• **Requirement**
Could you reproduce all the entries under this sentence exactly, leaving the images aside?

• **Dataset entries**
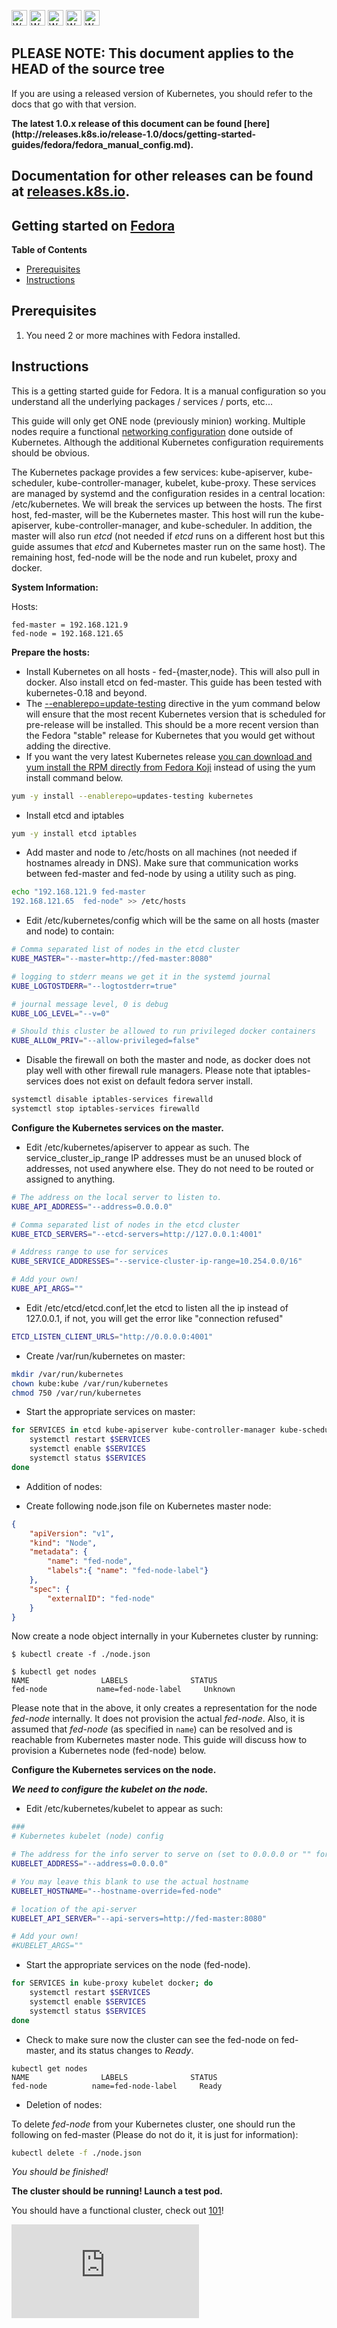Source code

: <!-- BEGIN MUNGE: UNVERSIONED_WARNING -->

<!-- BEGIN STRIP_FOR_RELEASE -->

<img src="http://kubernetes.io/img/warning.png" alt="WARNING"
     width="25" height="25">
<img src="http://kubernetes.io/img/warning.png" alt="WARNING"
     width="25" height="25">
<img src="http://kubernetes.io/img/warning.png" alt="WARNING"
     width="25" height="25">
<img src="http://kubernetes.io/img/warning.png" alt="WARNING"
     width="25" height="25">
<img src="http://kubernetes.io/img/warning.png" alt="WARNING"
     width="25" height="25">

<h2>PLEASE NOTE: This document applies to the HEAD of the source tree</h2>

If you are using a released version of Kubernetes, you should
refer to the docs that go with that version.

<strong>
The latest 1.0.x release of this document can be found
[here](http://releases.k8s.io/release-1.0/docs/getting-started-guides/fedora/fedora_manual_config.md).

Documentation for other releases can be found at
[releases.k8s.io](http://releases.k8s.io).
</strong>
--

<!-- END STRIP_FOR_RELEASE -->

<!-- END MUNGE: UNVERSIONED_WARNING -->
Getting started on [Fedora](http://fedoraproject.org)
-----------------------------------------------------

**Table of Contents**

- [Prerequisites](#prerequisites)
- [Instructions](#instructions)

## Prerequisites

1. You need 2 or more machines with Fedora installed.

## Instructions

This is a getting started guide for Fedora.  It is a manual configuration so you understand all the underlying packages / services / ports, etc...

This guide will only get ONE node (previously minion) working.  Multiple nodes require a functional [networking configuration](../../admin/networking.md) done outside of Kubernetes.  Although the additional Kubernetes configuration requirements should be obvious.

The Kubernetes package provides a few services: kube-apiserver, kube-scheduler, kube-controller-manager, kubelet, kube-proxy.  These services are managed by systemd and the configuration resides in a central location: /etc/kubernetes.  We will break the services up between the hosts.  The first host, fed-master, will be the Kubernetes master.  This host will run the kube-apiserver, kube-controller-manager, and kube-scheduler.  In addition, the master will also run _etcd_ (not needed if _etcd_ runs on a different host but this guide assumes that _etcd_ and Kubernetes master run on the same host).  The remaining host, fed-node will be the node and run kubelet, proxy and docker.

**System Information:**

Hosts:

```
fed-master = 192.168.121.9
fed-node = 192.168.121.65
```

**Prepare the hosts:**
    
* Install Kubernetes on all hosts - fed-{master,node}.  This will also pull in docker. Also install etcd on fed-master.  This guide has been tested with kubernetes-0.18 and beyond.
* The [--enablerepo=update-testing](https://fedoraproject.org/wiki/QA:Updates_Testing) directive in the yum command below will ensure that the most recent Kubernetes version that is scheduled for pre-release will be installed. This should be a more recent version than the Fedora "stable" release for Kubernetes that you would get without adding the directive. 
* If you want the very latest Kubernetes release [you can download and yum install the RPM directly from Fedora Koji](http://koji.fedoraproject.org/koji/packageinfo?packageID=19202) instead of using the yum install command below.

```sh
yum -y install --enablerepo=updates-testing kubernetes
```

* Install etcd and iptables

```sh
yum -y install etcd iptables
```

* Add master and node to /etc/hosts on all machines (not needed if hostnames already in DNS). Make sure that communication works between fed-master and fed-node by using a utility such as ping.

```sh
echo "192.168.121.9	fed-master
192.168.121.65	fed-node" >> /etc/hosts
```

* Edit /etc/kubernetes/config which will be the same on all hosts (master and node) to contain:

```sh
# Comma separated list of nodes in the etcd cluster
KUBE_MASTER="--master=http://fed-master:8080"

# logging to stderr means we get it in the systemd journal
KUBE_LOGTOSTDERR="--logtostderr=true"

# journal message level, 0 is debug
KUBE_LOG_LEVEL="--v=0"

# Should this cluster be allowed to run privileged docker containers
KUBE_ALLOW_PRIV="--allow-privileged=false"
```

* Disable the firewall on both the master and node, as docker does not play well with other firewall rule managers.  Please note that iptables-services does not exist on default fedora server install.

```sh
systemctl disable iptables-services firewalld
systemctl stop iptables-services firewalld
```

**Configure the Kubernetes services on the master.**

* Edit /etc/kubernetes/apiserver to appear as such.  The service_cluster_ip_range IP addresses must be an unused block of addresses, not used anywhere else.  They do not need to be routed or assigned to anything.

```sh
# The address on the local server to listen to.
KUBE_API_ADDRESS="--address=0.0.0.0"

# Comma separated list of nodes in the etcd cluster
KUBE_ETCD_SERVERS="--etcd-servers=http://127.0.0.1:4001"

# Address range to use for services
KUBE_SERVICE_ADDRESSES="--service-cluster-ip-range=10.254.0.0/16"

# Add your own!
KUBE_API_ARGS=""
```

* Edit /etc/etcd/etcd.conf,let the etcd to listen all the ip instead of 127.0.0.1, if not, you will get the error like "connection refused"

```sh
ETCD_LISTEN_CLIENT_URLS="http://0.0.0.0:4001"
```

* Create /var/run/kubernetes on master:

```sh
mkdir /var/run/kubernetes
chown kube:kube /var/run/kubernetes
chmod 750 /var/run/kubernetes
```

* Start the appropriate services on master:

```sh
for SERVICES in etcd kube-apiserver kube-controller-manager kube-scheduler; do
	systemctl restart $SERVICES
	systemctl enable $SERVICES
	systemctl status $SERVICES
done
```

* Addition of nodes:

* Create following node.json file on Kubernetes master node:

```json
{
    "apiVersion": "v1",
    "kind": "Node",
    "metadata": {
        "name": "fed-node",
        "labels":{ "name": "fed-node-label"}
    },
    "spec": {
        "externalID": "fed-node"
    }
}
```

Now create a node object internally in your Kubernetes cluster by running:

```console
$ kubectl create -f ./node.json

$ kubectl get nodes
NAME                LABELS              STATUS
fed-node           name=fed-node-label     Unknown
```

Please note that in the above, it only creates a representation for the node
_fed-node_ internally. It does not provision the actual _fed-node_. Also, it
is assumed that _fed-node_ (as specified in `name`) can be resolved and is
reachable from Kubernetes master node. This guide will discuss how to provision
a Kubernetes node (fed-node) below.

**Configure the Kubernetes services on the node.**

***We need to configure the kubelet on the node.***

* Edit /etc/kubernetes/kubelet to appear as such:

```sh
###
# Kubernetes kubelet (node) config

# The address for the info server to serve on (set to 0.0.0.0 or "" for all interfaces)
KUBELET_ADDRESS="--address=0.0.0.0"

# You may leave this blank to use the actual hostname
KUBELET_HOSTNAME="--hostname-override=fed-node"

# location of the api-server
KUBELET_API_SERVER="--api-servers=http://fed-master:8080"

# Add your own!
#KUBELET_ARGS=""
```

* Start the appropriate services on the node (fed-node).

```sh
for SERVICES in kube-proxy kubelet docker; do 
    systemctl restart $SERVICES
    systemctl enable $SERVICES
    systemctl status $SERVICES 
done
```

* Check to make sure now the cluster can see the fed-node on fed-master, and its status changes to _Ready_.

```console
kubectl get nodes
NAME                LABELS              STATUS
fed-node          name=fed-node-label     Ready
```

* Deletion of nodes:

To delete _fed-node_ from your Kubernetes cluster, one should run the following on fed-master (Please do not do it, it is just for information):

```sh
kubectl delete -f ./node.json
```

*You should be finished!*

**The cluster should be running! Launch a test pod.**

You should have a functional cluster, check out [101](../../../docs/user-guide/walkthrough/README.md)!


<!-- BEGIN MUNGE: GENERATED_ANALYTICS -->
[![Analytics](https://kubernetes-site.appspot.com/UA-36037335-10/GitHub/docs/getting-started-guides/fedora/fedora_manual_config.md?pixel)]()
<!-- END MUNGE: GENERATED_ANALYTICS -->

• **Task solution**
Source code

: <!-- BEGIN MUNGE: UNVERSIONED_WARNING -->

<!-- BEGIN STRIP_FOR_RELEASE -->

<img src="http://kubernetes.io/img/warning.png" alt="WARNING"
     width="25" height="25">
<img src="http://kubernetes.io/img/warning.png" alt="WARNING"
     width="25" height="25">
<img src="http://kubernetes.io/img/warning.png" alt="WARNING"
     width="25" height="25">
<img src="http://kubernetes.io/img/warning.png" alt="WARNING"
     width="25" height="25">
<img src="http://kubernetes.io/img/warning.png" alt="WARNING"
     width="25" height="25">

<h2>PLEASE NOTE: This document applies to the HEAD of the source tree</h2>

If you are using a released version of Kubernetes, you should
refer to the docs that go with that version.

<strong>
The latest 1.0.x release of this document can be found
[here](http://releases.k8s.io/release-1.0/docs/getting-started-guides/fedora/fedora_manual_config.md).

Documentation for other releases can be found at
[releases.k8s.io](http://releases.k8s.io).
</strong>
--

<!-- END STRIP_FOR_RELEASE -->

<!-- END MUNGE: UNVERSIONED_WARNING -->
Getting started on [Fedora](http://fedoraproject.org)
-----------------------------------------------------

**Table of Contents**

- [Prerequisites](#prerequisites)
- [Instructions](#instructions)

## Prerequisites

1. You need 2 or more machines with Fedora installed.

## Instructions

This is a getting started guide for Fedora.  It is a manual configuration so you understand all the underlying packages / services / ports, etc...

This guide will only get ONE node (previously minion) working.  Multiple nodes require a functional [networking configuration](../../admin/networking.md) done outside of Kubernetes.  Although the additional Kubernetes configuration requirements should be obvious.

The Kubernetes package provides a few services: kube-apiserver, kube-scheduler, kube-controller-manager, kubelet, kube-proxy.  These services are managed by systemd and the configuration resides in a central location: /etc/kubernetes.  We will break the services up between the hosts.  The first host, fed-master, will be the Kubernetes master.  This host will run the kube-apiserver, kube-controller-manager, and kube-scheduler.  In addition, the master will also run _etcd_ (not needed if _etcd_ runs on a different host but this guide assumes that _etcd_ and Kubernetes master run on the same host).  The remaining host, fed-node will be the node and run kubelet, proxy and docker.

**System Information:**

Hosts:

```
fed-master = 192.168.121.9
fed-node = 192.168.121.65
```

**Prepare the hosts:**
    
* Install Kubernetes on all hosts - fed-{master,node}.  This will also pull in docker. Also install etcd on fed-master.  This guide has been tested with kubernetes-0.18 and beyond.
* The [--enablerepo=update-testing](https://fedoraproject.org/wiki/QA:Updates_Testing) directive in the yum command below will ensure that the most recent Kubernetes version that is scheduled for pre-release will be installed. This should be a more recent version than the Fedora "stable" release for Kubernetes that you would get without adding the directive. 
* If you want the very latest Kubernetes release [you can download and yum install the RPM directly from Fedora Koji](http://koji.fedoraproject.org/koji/packageinfo?packageID=19202) instead of using the yum install command below.

```sh
yum -y install --enablerepo=updates-testing kubernetes
```

* Install etcd and iptables

```sh
yum -y install etcd iptables
```

* Add master and node to /etc/hosts on all machines (not needed if hostnames already in DNS). Make sure that communication works between fed-master and fed-node by using a utility such as ping.

```sh
echo "192.168.121.9	fed-master
192.168.121.65	fed-node" >> /etc/hosts
```

* Edit /etc/kubernetes/config which will be the same on all hosts (master and node) to contain:

```sh
# Comma separated list of nodes in the etcd cluster
KUBE_MASTER="--master=http://fed-master:8080"

# logging to stderr means we get it in the systemd journal
KUBE_LOGTOSTDERR="--logtostderr=true"

# journal message level, 0 is debug
KUBE_LOG_LEVEL="--v=0"

# Should this cluster be allowed to run privileged docker containers
KUBE_ALLOW_PRIV="--allow-privileged=false"
```

* Disable the firewall on both the master and node, as docker does not play well with other firewall rule managers.  Please note that iptables-services does not exist on default fedora server install.

```sh
systemctl disable iptables-services firewalld
systemctl stop iptables-services firewalld
```

**Configure the Kubernetes services on the master.**

* Edit /etc/kubernetes/apiserver to appear as such.  The service_cluster_ip_range IP addresses must be an unused block of addresses, not used anywhere else.  They do not need to be routed or assigned to anything.

```sh
# The address on the local server to listen to.
KUBE_API_ADDRESS="--address=0.0.0.0"

# Comma separated list of nodes in the etcd cluster
KUBE_ETCD_SERVERS="--etcd-servers=http://127.0.0.1:4001"

# Address range to use for services
KUBE_SERVICE_ADDRESSES="--service-cluster-ip-range=10.254.0.0/16"

# Add your own!
KUBE_API_ARGS=""
```

* Edit /etc/etcd/etcd.conf,let the etcd to listen all the ip instead of 127.0.0.1, if not, you will get the error like "connection refused"

```sh
ETCD_LISTEN_CLIENT_URLS="http://0.0.0.0:4001"
```

* Create /var/run/kubernetes on master:

```sh
mkdir /var/run/kubernetes
chown kube:kube /var/run/kubernetes
chmod 750 /var/run/kubernetes
```

* Start the appropriate services on master:

```sh
for SERVICES in etcd kube-apiserver kube-controller-manager kube-scheduler; do
	systemctl restart $SERVICES
	systemctl enable $SERVICES
	systemctl status $SERVICES
done
```

* Addition of nodes:

* Create following node.json file on Kubernetes master node:

```json
{
    "apiVersion": "v1",
    "kind": "Node",
    "metadata": {
        "name": "fed-node",
        "labels":{ "name": "fed-node-label"}
    },
    "spec": {
        "externalID": "fed-node"
    }
}
```

Now create a node object internally in your Kubernetes cluster by running:

```console
$ kubectl create -f ./node.json

$ kubectl get nodes
NAME                LABELS              STATUS
fed-node           name=fed-node-label     Unknown
```

Please note that in the above, it only creates a representation for the node
_fed-node_ internally. It does not provision the actual _fed-node_. Also, it
is assumed that _fed-node_ (as specified in `name`) can be resolved and is
reachable from Kubernetes master node. This guide will discuss how to provision
a Kubernetes node (fed-node) below.

**Configure the Kubernetes services on the node.**

***We need to configure the kubelet on the node.***

* Edit /etc/kubernetes/kubelet to appear as such:

```sh
###
# Kubernetes kubelet (node) config

# The address for the info server to serve on (set to 0.0.0.0 or "" for all interfaces)
KUBELET_ADDRESS="--address=0.0.0.0"

# You may leave this blank to use the actual hostname
KUBELET_HOSTNAME="--hostname-override=fed-node"

# location of the api-server
KUBELET_API_SERVER="--api-servers=http://fed-master:8080"

# Add your own!
#KUBELET_ARGS=""
```

* Start the appropriate services on the node (fed-node).

```sh
for SERVICES in kube-proxy kubelet docker; do 
    systemctl restart $SERVICES
    systemctl enable $SERVICES
    systemctl status $SERVICES 
done
```

* Check to make sure now the cluster can see the fed-node on fed-master, and its status changes to _Ready_.

```console
kubectl get nodes
NAME                LABELS              STATUS
fed-node          name=fed-node-label     Ready
```

* Deletion of nodes:

To delete _fed-node_ from your Kubernetes cluster, one should run the following on fed-master (Please do not do it, it is just for information):

```sh
kubectl delete -f ./node.json
```

*You should be finished!*

**The cluster should be running! Launch a test pod.**

You should have a functional cluster, check out [101](../../../docs/user-guide/walkthrough/README.md)!


<!-- BEGIN MUNGE: GENERATED_ANALYTICS -->
[![Analytics](https://kubernetes-site.appspot.com/UA-36037335-10/GitHub/docs/getting-started-guides/fedora/fedora_manual_config.md?pixel)]()
<!-- END MUNGE: GENERATED_ANALYTICS -->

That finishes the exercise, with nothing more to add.